Tout est relatif. Je me sens chanceux, compte tenu des circonstances. En discutant avec des amis et des collègues en Équateur, en Colombie, en Afrique du Sud et même dans d'autres pays où il est quasiment impossible de sortir de chez soi, je suis reconnaissant de pouvoir circuler librement malgré cette période difficile. Et jamais je n'ai autant apprécié les oiseaux et l'observation des oiseaux.
Nombre d'Américains ignorent la chance que nous avons ici, comparée à d'autres régions du monde. Dans ma ville natale, Philadelphie, même si le nombre de cas est préoccupant et que je m'inquiète pour ma famille et mes amis, c'est un plaisir d'assister à la grande migration printanière. Le mois de mai est magique dans les États du centre de l'Atlantique, et d'ailleurs dans une grande partie de l'est des États-Unis, et Philadelphie, berceau de l'ornithologie américaine, ne fait pas exception.





Bien que j'aie vécu ici toute ma vie, je n'avais jamais vraiment pratiqué l'observation des oiseaux en ville avant 2011. Cette année-là, je voyageais moins, et soudain, la terre qui m'intriguait le plus est devenue la ville où j'avais grandi, mais que je connaissais à peine d'un point de vue ornithologique. Sous la tutelle des ornithologues les plus passionnés de Philadelphie, j'ai commencé à explorer les méandres de l'observation des oiseaux en ville. C'était fascinant de commencer à voir la ville comme les oiseaux la voient, et d'essayer de trouver des oiseaux dans des zones où leur habitat est généralement rare. Nous avons la chance d'avoir ici même le refuge national de faune sauvage Heinz, l'un des plus visités et des sites les plus répertoriés sur eBird aux États-Unis. Mais à part cela, les bons sites d'observation sont peu nombreux, peu connus ou rarement visités. Pourtant, cette situation offre un cadre idéal pour la découverte.

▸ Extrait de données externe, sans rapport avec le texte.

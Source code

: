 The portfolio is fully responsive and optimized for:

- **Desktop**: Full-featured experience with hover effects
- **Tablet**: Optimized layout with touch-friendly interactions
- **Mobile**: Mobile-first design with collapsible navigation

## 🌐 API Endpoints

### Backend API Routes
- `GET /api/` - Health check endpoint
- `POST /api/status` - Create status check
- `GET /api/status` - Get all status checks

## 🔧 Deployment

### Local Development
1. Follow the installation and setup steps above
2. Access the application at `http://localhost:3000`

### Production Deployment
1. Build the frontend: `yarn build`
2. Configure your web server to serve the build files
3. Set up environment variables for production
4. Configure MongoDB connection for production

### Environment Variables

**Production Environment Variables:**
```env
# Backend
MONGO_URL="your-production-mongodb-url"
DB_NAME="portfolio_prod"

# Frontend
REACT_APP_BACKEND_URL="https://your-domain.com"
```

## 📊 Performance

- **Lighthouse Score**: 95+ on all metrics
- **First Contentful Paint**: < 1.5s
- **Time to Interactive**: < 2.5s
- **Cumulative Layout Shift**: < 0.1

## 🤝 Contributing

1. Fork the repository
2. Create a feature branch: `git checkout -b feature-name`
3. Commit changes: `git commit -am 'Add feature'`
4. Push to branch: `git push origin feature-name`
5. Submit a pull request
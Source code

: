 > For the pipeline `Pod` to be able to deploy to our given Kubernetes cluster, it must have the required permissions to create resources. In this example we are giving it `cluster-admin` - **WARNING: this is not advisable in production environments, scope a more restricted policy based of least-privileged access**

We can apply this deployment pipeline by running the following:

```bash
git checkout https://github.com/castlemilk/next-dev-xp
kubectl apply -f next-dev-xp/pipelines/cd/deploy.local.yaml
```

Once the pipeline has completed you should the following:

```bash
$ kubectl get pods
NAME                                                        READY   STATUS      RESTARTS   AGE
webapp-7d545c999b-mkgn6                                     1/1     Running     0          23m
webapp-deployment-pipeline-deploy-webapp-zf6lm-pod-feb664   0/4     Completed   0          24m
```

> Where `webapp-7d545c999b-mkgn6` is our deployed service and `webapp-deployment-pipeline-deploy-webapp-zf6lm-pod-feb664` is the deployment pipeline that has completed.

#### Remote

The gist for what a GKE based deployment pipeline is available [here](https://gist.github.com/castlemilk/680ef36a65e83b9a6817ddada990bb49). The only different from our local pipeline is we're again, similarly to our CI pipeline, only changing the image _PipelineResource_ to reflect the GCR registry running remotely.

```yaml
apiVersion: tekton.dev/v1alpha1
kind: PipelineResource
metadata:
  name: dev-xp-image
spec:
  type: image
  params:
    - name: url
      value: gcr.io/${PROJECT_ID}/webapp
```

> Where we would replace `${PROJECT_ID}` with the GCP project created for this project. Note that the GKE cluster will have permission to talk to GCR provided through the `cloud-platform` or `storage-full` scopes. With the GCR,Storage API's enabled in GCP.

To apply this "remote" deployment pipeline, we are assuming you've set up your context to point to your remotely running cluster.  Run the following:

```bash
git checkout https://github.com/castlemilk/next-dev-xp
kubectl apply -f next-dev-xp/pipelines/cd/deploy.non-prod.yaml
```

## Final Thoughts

Depuis 2012, je me fixe chaque année l'objectif d'observer 200 espèces d'oiseaux dans les limites de la ville de Philadelphie. Certaines années, j'y parviens, d'autres non. Mais cet objectif est louable, car il m'oblige à sortir régulièrement pour avoir une chance de l'atteindre, et à maintenir cet effort tout au long de l'année. C'est parfois l'excuse parfaite pour ne pas procrastiner et partir à la découverte de la faune et de la flore environnantes. Bien sûr, les mois de migration sont les plus palpitants, et le mois de mai l'est peut-être plus que tout autre. Un des aspects positifs de la pandémie a été de pouvoir sortir beaucoup cette année, et même d'enrichir ma liste d'espèces observées à Philadelphie, celle qui me tient le plus à cœur.